Masters hurried down to the landing to take the telephone. receiver. Bennett leaned over the banisters and tried to make out Masters' end of the conversation with Lord Canifest. A Lord Canifest, evidently, who was very much alive. But Masters had the newspaperman's trick of talking almost at a mumble into the side of the telephone, and the listener was no wiser. Hearing footsteps in the gallery behind him, Bennett pulled back and turned with a guilty start. Jervis Willard and Maurice Bohun were looking at him.
"It would seem," Maurice observed, "that my guests are as strange as my telephone-calls. It is an unexpected honor to receive a visit from Sir Henry Merrivale. It is an even more signal honor to receive a telephone call from a dead man… Exactly what is the latest news in this affair, may I inquire?" Maurice's thin features were impassive, but his voice shook.
"Good news, sir. I think you may call it pretty certain that your brother will recover."
"Thank God for that," said Willard. "Why did he do it, Maurice? Why should he?"
For a second there was almost a deformity of rage in Maurice's face, a pale and rather hideous kind of flame. "My brother has a very curious sort of conscience. I-ah-suppose I may be permitted to see visitors in my own house? Thank you so much. I will go downstairs."
He twisted his shoulder when he walked. His stick bumped against the balustrade on the way down.

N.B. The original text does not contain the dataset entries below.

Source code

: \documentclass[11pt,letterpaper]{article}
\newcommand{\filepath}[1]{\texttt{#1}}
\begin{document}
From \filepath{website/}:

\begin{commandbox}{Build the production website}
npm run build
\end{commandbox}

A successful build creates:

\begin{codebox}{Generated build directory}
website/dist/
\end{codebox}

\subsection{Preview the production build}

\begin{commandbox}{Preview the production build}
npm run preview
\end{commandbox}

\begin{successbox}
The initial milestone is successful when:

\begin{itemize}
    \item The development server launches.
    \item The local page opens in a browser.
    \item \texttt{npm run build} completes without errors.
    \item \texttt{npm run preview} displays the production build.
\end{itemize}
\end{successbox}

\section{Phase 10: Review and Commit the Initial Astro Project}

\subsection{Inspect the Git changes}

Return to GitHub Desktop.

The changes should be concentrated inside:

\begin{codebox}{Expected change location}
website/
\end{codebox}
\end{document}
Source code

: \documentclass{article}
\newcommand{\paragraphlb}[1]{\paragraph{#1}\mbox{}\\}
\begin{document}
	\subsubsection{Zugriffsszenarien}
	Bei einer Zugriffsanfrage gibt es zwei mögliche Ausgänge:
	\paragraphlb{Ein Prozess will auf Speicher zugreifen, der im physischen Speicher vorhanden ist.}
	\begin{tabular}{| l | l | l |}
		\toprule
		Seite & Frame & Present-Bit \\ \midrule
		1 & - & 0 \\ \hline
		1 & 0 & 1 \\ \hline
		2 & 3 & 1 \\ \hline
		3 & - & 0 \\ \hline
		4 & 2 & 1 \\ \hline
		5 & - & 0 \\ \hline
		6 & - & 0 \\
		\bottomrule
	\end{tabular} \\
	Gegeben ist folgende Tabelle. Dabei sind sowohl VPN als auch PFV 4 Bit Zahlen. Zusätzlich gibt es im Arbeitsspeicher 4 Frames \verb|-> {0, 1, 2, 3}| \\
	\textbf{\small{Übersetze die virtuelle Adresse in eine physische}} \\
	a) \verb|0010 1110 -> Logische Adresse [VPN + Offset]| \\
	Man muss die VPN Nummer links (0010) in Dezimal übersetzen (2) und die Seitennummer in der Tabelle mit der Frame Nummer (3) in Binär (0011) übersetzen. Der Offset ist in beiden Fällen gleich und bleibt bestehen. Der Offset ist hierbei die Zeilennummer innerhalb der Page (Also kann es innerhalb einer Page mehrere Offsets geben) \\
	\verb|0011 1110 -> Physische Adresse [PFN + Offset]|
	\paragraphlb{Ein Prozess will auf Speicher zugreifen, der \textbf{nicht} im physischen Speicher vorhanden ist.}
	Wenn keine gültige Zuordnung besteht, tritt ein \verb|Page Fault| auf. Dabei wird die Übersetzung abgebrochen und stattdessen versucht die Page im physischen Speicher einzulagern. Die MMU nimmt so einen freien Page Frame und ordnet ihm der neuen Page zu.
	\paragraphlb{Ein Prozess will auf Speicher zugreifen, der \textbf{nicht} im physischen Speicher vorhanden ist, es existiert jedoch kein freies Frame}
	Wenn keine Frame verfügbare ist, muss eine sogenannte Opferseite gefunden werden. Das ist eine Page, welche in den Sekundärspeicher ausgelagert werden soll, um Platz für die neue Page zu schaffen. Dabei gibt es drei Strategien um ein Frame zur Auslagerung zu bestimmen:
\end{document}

"What happened?" Bennett asked the actor in a low voice. "I mean about Bohun? Did he just come up here, walk to his room, and.?"
"So far as I can gather, yes." Willard rubbed his eyes. "I don't exactly know what did happen. The last time I saw him he said he was going to breakfast. I came upstairs, and met Kate Bohun. She asked me whether I'd sit with Miss Carewe in her room while she went down after some coffee. She went somewhere else to dress, and that's the last I saw of her until-well, you all came upstairs. Come over here a minute."
Peering round, he drew Bennett down an angle of the gallery: a side-passage that led to a big oriel window. Willard was no longer the easy, faintly amused figure with the assured bearing. He looked old. Again his hand fumbled with his eyes as though he should have glasses.
"Tell me," he said, "did you summon-assistance Higher Up?"